In the listing that follows, locate the line containing "appmon4j took some" and the line containing "### Why does this happen?". Retype exactly those two lines and every line between them, and nothing more.

======== Listed entries ========

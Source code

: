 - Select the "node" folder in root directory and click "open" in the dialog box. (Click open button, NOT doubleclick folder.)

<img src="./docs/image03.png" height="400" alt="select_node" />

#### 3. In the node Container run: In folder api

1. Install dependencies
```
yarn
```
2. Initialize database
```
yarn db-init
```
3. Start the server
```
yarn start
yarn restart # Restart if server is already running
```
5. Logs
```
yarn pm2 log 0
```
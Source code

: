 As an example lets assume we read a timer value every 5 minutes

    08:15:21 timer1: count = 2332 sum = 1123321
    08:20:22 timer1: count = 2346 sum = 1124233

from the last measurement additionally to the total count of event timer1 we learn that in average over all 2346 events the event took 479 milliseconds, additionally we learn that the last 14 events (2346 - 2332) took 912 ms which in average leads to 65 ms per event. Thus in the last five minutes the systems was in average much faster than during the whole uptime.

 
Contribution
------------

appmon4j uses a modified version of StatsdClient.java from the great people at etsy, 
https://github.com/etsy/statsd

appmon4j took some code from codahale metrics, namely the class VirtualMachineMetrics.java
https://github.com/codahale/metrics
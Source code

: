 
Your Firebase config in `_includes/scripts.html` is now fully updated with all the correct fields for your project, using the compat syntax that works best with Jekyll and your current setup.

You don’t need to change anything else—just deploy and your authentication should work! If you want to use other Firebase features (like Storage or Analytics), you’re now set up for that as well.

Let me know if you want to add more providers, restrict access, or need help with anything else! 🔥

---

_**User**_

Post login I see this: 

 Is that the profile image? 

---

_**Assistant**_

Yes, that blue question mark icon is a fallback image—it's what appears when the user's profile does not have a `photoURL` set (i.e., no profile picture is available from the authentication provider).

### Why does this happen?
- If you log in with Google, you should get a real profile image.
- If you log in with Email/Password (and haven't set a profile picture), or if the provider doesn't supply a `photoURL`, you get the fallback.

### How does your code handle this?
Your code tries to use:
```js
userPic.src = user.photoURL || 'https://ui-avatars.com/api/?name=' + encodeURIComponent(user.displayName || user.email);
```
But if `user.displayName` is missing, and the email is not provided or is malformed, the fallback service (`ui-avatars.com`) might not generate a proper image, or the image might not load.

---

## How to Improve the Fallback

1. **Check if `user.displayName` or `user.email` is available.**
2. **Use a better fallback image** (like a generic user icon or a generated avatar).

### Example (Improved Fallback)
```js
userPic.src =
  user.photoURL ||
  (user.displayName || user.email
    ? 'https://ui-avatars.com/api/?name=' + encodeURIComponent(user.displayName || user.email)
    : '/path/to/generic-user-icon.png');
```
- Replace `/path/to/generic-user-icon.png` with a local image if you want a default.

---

========

▶ **Result**
appmon4j took some code from codahale metrics, namely the class VirtualMachineMetrics.java
https://github.com/codahale/metrics
Source code

: 
Your Firebase config in `_includes/scripts.html` is now fully updated with all the correct fields for your project, using the compat syntax that works best with Jekyll and your current setup.

You don’t need to change anything else—just deploy and your authentication should work! If you want to use other Firebase features (like Storage or Analytics), you’re now set up for that as well.

Let me know if you want to add more providers, restrict access, or need help with anything else! 🔥

---

_**User**_

Post login I see this: 

 Is that the profile image? 

---

_**Assistant**_

Yes, that blue question mark icon is a fallback image—it's what appears when the user's profile does not have a `photoURL` set (i.e., no profile picture is available from the authentication provider).

### Why does this happen?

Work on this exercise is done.